The vulnerability, discovered and reported by Google’s David Benjamin, carries a “high severity” rating. It is described as a null pointer dereference and a crash that may trigger disruptive denial-of-service attacks.
According to an alert from the open-source group, the problem is caused by a specific function that “behaves incorrectly” if an attacker successfully triggers certain conditions.
Details from the advisory:
The X.509 GeneralName type is a generic type for representing different types of names. One of those name types is known as EDIPartyName. OpenSSL provides a function GENERAL_NAME_cmp which compares different instances of a GENERAL_NAME to see if they are equal or not. This function behaves incorrectly when both GENERAL_NAMEs contain an EDIPARTYNAME. A NULL pointer dereference and a crash may occur leading to a possible denial of service attack.
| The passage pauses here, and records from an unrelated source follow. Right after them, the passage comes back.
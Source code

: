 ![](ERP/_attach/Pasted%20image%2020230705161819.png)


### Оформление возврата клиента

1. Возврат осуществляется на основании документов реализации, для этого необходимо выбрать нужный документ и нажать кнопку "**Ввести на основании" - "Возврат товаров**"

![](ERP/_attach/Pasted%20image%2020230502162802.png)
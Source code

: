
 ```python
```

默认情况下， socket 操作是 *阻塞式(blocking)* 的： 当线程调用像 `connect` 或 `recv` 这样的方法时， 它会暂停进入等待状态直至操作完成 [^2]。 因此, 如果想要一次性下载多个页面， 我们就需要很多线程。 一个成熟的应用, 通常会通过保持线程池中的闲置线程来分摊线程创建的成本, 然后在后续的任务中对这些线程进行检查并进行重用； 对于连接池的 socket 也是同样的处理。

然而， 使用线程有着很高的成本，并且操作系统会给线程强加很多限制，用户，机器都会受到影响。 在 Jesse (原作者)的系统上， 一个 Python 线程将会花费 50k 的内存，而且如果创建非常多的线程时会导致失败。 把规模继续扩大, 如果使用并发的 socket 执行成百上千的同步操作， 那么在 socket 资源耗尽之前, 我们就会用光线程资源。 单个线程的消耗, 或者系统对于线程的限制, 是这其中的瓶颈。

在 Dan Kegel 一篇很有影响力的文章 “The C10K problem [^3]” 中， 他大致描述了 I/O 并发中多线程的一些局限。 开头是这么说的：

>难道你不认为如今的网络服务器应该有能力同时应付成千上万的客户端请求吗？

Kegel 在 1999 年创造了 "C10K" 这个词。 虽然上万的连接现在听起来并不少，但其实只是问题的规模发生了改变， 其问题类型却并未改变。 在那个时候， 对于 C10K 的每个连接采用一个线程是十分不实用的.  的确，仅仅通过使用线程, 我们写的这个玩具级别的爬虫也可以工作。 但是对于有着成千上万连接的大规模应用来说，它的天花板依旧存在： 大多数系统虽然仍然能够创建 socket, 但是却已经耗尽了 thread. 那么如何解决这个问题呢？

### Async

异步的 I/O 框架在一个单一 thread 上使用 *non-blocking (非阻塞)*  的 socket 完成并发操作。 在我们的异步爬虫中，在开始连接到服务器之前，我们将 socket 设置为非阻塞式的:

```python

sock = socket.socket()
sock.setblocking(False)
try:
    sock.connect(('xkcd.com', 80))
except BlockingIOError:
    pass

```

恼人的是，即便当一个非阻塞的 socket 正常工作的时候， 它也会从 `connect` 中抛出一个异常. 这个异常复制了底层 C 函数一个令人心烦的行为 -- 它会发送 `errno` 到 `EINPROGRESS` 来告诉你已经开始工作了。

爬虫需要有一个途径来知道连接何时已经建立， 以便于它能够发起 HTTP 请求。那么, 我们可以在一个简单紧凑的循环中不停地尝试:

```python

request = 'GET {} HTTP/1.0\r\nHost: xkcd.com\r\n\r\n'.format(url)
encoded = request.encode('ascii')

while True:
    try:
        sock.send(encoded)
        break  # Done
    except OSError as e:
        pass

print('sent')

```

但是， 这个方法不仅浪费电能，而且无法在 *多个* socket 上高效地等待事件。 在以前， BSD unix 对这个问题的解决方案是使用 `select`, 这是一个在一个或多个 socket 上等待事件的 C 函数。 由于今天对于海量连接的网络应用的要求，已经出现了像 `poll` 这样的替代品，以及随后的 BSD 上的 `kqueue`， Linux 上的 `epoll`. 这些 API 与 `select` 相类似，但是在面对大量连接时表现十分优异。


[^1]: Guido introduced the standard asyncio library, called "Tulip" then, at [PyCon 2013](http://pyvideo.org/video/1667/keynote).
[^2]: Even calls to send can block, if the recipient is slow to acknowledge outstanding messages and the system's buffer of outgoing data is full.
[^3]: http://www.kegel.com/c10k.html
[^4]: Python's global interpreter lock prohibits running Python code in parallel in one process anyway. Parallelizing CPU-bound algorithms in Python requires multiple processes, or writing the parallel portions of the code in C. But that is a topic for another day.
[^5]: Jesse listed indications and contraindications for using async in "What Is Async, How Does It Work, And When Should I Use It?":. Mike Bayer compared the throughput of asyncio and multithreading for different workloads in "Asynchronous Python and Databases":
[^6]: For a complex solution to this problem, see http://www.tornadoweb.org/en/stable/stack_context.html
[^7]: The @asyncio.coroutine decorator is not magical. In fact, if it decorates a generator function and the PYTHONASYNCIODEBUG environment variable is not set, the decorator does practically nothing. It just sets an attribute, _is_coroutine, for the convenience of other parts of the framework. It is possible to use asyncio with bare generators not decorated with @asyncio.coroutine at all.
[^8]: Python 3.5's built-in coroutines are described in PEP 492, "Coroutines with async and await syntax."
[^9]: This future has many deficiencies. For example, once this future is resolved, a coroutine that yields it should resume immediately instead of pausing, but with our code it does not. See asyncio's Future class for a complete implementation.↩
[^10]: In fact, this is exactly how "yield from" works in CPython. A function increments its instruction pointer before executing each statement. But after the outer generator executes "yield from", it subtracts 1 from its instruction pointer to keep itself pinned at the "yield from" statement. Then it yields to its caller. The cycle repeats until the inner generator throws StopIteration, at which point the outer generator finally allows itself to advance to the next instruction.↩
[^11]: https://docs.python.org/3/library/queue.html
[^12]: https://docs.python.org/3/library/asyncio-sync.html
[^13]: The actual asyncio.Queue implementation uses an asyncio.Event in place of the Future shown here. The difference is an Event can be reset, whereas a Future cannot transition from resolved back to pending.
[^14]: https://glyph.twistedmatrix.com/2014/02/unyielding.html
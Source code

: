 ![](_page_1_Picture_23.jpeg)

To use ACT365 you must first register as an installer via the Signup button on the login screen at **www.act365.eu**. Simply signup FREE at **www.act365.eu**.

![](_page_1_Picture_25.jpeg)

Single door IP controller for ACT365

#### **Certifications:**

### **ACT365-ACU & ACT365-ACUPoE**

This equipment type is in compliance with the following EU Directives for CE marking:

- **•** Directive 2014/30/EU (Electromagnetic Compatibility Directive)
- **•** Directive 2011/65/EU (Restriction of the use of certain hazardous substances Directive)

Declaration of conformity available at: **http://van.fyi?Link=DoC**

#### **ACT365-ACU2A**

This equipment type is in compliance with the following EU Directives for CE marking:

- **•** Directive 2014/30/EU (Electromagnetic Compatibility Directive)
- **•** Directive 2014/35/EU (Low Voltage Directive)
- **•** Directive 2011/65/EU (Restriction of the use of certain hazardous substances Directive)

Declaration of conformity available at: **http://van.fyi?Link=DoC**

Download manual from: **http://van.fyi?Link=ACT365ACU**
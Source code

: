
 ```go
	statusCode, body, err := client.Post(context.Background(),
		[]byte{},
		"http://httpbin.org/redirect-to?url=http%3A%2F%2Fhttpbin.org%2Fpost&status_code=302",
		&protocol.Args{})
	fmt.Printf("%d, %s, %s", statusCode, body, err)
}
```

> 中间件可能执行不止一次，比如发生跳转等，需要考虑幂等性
OpenSSL itself uses the GENERAL_NAME_cmp function for two purposes:
1) Comparing CRL distribution point names between an available CRL and a CRL distribution point embedded in an X509 certificate
2) When verifying that a timestamp response token signer matches the timestamp authority name (exposed via the API functions TS_RESP_verify_response and TS_RESP_verify_token)
If an attacker can control both items being compared then that attacker could trigger a crash. For example if the attacker can trick a client or server into checking a malicious certificate against a malicious CRL then this may occur.
All OpenSSL 1.1.1 and 1.0.2 versions are affected by this issue, the group said, urging all users to upgrade to OpenSSL 1.1.1i.